──────── Supplied data ────────
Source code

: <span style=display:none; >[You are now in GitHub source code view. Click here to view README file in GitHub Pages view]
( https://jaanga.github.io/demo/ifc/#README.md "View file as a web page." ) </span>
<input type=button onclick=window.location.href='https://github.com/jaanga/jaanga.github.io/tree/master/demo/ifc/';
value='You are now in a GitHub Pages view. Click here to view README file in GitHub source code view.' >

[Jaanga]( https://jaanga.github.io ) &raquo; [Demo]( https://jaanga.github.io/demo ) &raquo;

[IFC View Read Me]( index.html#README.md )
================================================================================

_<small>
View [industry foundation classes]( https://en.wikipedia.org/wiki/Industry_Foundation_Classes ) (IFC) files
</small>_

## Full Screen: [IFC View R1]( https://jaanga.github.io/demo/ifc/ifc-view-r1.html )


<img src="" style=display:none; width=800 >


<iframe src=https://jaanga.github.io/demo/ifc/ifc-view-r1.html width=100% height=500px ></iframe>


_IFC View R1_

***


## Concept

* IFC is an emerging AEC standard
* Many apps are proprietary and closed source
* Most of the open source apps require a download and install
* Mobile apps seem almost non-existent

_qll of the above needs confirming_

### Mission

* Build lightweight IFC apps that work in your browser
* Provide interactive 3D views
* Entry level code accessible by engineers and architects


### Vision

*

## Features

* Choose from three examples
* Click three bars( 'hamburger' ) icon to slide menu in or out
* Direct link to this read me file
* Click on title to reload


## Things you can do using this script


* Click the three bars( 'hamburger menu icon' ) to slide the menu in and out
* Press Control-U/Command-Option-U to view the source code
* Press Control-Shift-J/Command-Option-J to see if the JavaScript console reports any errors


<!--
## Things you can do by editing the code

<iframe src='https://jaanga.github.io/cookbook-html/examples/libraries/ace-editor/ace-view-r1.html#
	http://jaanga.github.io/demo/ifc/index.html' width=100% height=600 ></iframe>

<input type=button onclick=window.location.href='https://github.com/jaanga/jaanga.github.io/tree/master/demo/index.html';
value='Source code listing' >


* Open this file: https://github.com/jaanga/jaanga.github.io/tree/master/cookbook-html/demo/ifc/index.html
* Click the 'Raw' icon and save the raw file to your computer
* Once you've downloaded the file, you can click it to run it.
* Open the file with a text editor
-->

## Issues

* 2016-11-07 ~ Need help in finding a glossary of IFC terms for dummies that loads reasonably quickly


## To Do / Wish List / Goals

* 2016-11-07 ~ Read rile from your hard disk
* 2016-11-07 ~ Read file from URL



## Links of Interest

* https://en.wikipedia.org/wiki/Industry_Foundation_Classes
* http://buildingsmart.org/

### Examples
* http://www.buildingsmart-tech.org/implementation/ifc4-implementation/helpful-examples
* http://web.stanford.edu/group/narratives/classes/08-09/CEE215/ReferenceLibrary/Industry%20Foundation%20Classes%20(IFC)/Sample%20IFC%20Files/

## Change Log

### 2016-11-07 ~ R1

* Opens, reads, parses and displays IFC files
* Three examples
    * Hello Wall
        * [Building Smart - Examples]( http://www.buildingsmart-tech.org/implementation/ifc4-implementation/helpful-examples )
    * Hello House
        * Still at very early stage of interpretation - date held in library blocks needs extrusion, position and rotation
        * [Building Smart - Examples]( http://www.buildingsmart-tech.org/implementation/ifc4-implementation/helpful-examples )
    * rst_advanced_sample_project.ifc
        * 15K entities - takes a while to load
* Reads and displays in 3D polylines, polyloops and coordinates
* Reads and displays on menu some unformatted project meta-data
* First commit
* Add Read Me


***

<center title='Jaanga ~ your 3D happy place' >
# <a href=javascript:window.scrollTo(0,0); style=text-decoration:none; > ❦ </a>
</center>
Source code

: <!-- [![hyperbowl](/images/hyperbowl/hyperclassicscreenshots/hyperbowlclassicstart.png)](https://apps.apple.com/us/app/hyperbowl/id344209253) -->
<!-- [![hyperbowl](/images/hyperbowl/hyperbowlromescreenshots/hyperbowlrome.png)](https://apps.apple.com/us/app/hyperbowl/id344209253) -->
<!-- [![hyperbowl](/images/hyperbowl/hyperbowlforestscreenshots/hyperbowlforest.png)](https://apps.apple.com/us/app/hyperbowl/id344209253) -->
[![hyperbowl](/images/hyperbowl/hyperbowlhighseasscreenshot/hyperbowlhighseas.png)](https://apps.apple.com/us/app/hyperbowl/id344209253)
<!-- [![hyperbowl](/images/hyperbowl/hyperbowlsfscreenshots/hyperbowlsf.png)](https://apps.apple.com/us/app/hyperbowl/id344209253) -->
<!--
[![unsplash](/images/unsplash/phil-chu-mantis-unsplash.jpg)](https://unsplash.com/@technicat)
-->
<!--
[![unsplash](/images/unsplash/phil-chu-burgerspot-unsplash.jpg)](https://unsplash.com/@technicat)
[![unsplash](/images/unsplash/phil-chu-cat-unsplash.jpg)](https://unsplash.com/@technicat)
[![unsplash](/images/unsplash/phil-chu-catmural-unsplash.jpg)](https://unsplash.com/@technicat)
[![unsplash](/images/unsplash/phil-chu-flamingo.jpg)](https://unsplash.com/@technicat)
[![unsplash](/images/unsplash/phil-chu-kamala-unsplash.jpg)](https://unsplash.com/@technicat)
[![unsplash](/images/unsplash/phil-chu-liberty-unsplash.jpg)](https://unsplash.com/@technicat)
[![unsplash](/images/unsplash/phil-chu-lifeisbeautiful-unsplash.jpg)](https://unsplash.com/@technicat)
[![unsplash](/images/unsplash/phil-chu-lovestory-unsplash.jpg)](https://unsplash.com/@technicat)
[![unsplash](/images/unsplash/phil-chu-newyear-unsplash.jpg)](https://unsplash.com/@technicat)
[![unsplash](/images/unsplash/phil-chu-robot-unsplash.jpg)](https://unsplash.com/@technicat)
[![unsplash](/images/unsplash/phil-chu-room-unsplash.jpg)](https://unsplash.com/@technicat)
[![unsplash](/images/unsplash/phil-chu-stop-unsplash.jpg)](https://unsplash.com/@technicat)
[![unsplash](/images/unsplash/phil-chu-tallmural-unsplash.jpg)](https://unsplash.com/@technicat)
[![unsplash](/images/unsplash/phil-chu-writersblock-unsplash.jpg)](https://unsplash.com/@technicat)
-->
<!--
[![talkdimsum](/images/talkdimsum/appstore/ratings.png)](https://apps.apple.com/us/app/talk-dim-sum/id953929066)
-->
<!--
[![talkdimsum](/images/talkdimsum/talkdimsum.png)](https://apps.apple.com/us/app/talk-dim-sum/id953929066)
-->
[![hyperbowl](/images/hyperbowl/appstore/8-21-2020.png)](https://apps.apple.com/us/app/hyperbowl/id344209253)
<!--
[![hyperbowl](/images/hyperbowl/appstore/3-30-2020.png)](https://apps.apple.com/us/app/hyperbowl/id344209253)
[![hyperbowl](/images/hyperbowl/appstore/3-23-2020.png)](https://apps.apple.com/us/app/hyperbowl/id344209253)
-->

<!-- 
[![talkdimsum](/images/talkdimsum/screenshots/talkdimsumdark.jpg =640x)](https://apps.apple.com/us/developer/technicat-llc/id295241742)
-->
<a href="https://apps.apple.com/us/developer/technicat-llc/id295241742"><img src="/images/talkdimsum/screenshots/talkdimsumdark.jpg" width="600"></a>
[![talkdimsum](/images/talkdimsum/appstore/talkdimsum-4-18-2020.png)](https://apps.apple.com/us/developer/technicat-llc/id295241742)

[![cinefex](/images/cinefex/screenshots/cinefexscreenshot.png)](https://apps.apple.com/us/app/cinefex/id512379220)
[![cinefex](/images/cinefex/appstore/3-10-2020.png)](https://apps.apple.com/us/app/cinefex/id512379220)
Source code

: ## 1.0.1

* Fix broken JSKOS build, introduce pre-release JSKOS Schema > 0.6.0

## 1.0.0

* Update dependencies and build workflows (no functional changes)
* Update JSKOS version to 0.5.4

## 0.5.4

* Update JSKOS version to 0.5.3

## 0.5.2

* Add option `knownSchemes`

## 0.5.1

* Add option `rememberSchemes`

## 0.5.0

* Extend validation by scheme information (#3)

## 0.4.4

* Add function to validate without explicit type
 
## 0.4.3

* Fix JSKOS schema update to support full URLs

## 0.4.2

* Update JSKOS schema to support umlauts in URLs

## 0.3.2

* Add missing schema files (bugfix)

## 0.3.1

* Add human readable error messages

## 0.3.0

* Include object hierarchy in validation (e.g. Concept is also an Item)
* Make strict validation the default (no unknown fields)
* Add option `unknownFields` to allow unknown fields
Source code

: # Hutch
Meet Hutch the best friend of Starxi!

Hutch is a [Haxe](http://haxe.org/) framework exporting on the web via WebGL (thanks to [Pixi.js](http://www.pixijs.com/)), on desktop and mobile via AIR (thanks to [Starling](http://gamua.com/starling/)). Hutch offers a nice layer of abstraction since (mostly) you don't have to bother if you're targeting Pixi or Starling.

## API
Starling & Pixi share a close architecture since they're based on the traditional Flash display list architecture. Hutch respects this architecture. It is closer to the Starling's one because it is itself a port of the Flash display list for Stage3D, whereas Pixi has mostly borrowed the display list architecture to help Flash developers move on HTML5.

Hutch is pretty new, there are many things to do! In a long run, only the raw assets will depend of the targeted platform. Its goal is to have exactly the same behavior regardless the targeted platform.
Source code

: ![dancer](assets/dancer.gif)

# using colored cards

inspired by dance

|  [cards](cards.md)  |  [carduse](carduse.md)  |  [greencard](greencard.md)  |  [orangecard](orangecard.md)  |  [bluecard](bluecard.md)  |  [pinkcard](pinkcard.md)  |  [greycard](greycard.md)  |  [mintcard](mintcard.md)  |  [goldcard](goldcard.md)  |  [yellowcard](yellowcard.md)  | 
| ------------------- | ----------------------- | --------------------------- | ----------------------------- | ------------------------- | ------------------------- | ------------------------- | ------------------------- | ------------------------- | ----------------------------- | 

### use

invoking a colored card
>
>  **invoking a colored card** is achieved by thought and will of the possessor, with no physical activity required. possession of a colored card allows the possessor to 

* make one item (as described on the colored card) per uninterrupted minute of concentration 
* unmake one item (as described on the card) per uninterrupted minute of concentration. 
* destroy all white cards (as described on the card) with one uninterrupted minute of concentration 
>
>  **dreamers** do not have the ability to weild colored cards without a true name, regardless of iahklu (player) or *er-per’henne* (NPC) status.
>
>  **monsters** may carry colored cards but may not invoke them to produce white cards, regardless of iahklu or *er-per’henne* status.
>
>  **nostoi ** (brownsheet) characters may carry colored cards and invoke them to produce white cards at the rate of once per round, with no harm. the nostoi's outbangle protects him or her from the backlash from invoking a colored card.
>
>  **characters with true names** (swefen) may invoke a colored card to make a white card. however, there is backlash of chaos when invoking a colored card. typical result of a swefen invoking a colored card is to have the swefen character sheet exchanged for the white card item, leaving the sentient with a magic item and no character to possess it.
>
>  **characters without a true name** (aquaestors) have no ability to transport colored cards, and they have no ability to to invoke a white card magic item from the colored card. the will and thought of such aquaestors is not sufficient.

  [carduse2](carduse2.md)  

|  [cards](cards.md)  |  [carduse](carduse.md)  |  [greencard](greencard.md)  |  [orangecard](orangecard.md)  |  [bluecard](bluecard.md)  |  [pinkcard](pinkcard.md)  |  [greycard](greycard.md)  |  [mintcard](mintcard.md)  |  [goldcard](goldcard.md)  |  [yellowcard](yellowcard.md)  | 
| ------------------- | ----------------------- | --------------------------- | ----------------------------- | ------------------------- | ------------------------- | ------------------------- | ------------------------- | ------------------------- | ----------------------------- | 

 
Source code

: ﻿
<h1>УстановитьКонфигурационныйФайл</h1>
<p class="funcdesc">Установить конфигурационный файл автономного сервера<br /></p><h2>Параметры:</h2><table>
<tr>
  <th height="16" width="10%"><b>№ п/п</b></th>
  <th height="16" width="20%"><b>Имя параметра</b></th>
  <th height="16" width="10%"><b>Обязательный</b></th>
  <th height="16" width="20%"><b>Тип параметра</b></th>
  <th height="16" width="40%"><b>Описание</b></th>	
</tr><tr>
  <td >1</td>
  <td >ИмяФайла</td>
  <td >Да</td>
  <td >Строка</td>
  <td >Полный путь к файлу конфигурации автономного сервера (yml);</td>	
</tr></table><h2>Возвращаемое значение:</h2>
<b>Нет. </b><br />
────────
Could you please copy the lines above exactly, beginning at the first and ending at the line that contains "file as a web"?

Exercise response:
Source code

: <span style=display:none; >[You are now in GitHub source code view. Click here to view README file in GitHub Pages view]
( https://jaanga.github.io/demo/ifc/#README.md "View file as a web page." ) </span>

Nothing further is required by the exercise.